-- Task --
Below are the records to retype. Keep every character exactly and leave out the pictures.

+ + + +

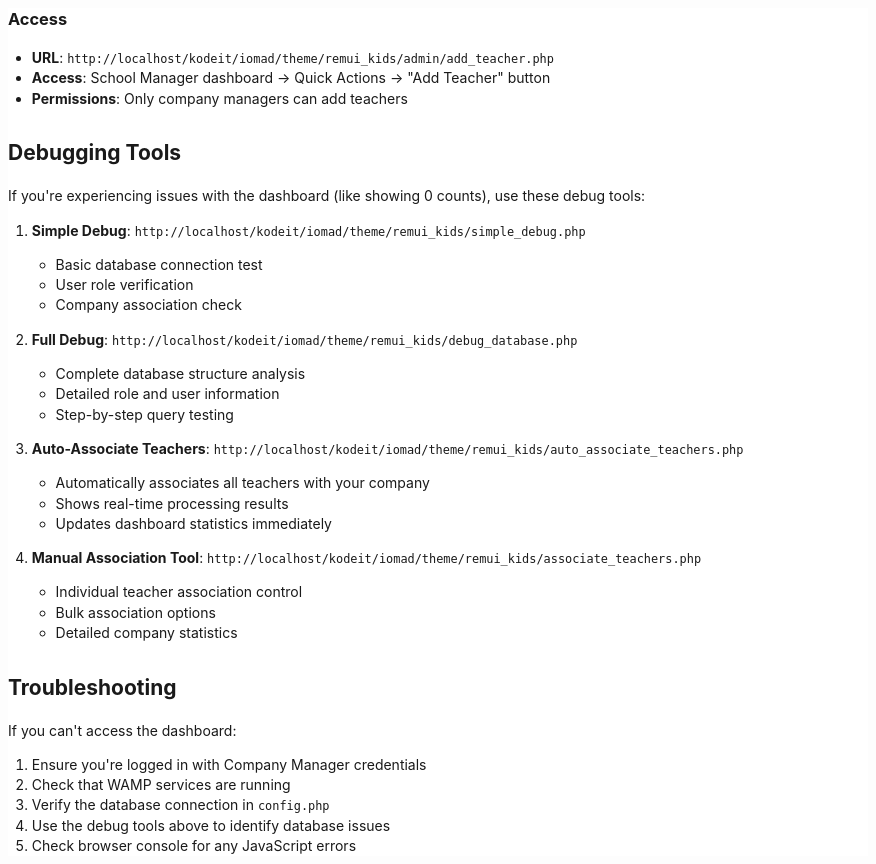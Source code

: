 ### Access
- **URL**: `http://localhost/kodeit/iomad/theme/remui_kids/admin/add_teacher.php`
- **Access**: School Manager dashboard → Quick Actions → "Add Teacher" button
- **Permissions**: Only company managers can add teachers

## Debugging Tools

If you're experiencing issues with the dashboard (like showing 0 counts), use these debug tools:

1. **Simple Debug**: `http://localhost/kodeit/iomad/theme/remui_kids/simple_debug.php`
   - Basic database connection test
   - User role verification
   - Company association check

2. **Full Debug**: `http://localhost/kodeit/iomad/theme/remui_kids/debug_database.php`
   - Complete database structure analysis
   - Detailed role and user information
   - Step-by-step query testing

3. **Auto-Associate Teachers**: `http://localhost/kodeit/iomad/theme/remui_kids/auto_associate_teachers.php`
   - Automatically associates all teachers with your company
   - Shows real-time processing results
   - Updates dashboard statistics immediately

4. **Manual Association Tool**: `http://localhost/kodeit/iomad/theme/remui_kids/associate_teachers.php`
   - Individual teacher association control
   - Bulk association options
   - Detailed company statistics

## Troubleshooting

If you can't access the dashboard:
1. Ensure you're logged in with Company Manager credentials
2. Check that WAMP services are running
3. Verify the database connection in `config.php`
4. Use the debug tools above to identify database issues
4. Check browser console for any JavaScript errors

+ + + +

-- Answer area --
Source code

: ### Access
- **URL**: `http://localhost/kodeit/iomad/theme/remui_kids/admin/add_teacher.php`
- **Access**: School Manager dashboard → Quick Actions → "Add Teacher" button
- **Permissions**: Only company managers can add teachers

## Debugging Tools

If you're experiencing issues with the dashboard (like showing 0 counts), use these debug tools:

1. **Simple Debug**: `http://localhost/kodeit/iomad/theme/remui_kids/simple_debug.php`
   - Basic database connection test
   - User role verification
   - Company association check

2. **Full Debug**: `http://localhost/kodeit/iomad/theme/remui_kids/debug_database.php`
   - Complete database structure analysis
   - Detailed role and user information
   - Step-by-step query testing

3. **Auto-Associate Teachers**: `http://localhost/kodeit/iomad/theme/remui_kids/auto_associate_teachers.php`
   - Automatically associates all teachers with your company
   - Shows real-time processing results
   - Updates dashboard statistics immediately

4. **Manual Association Tool**: `http://localhost/kodeit/iomad/theme/remui_kids/associate_teachers.php`
   - Individual teacher association control
   - Bulk association options
   - Detailed company statistics

## Troubleshooting

If you can't access the dashboard:
1. Ensure you're logged in with Company Manager credentials
2. Check that WAMP services are running
3. Verify the database connection in `config.php`
4. Use the debug tools above to identify database issues
4. Check browser console for any JavaScript errors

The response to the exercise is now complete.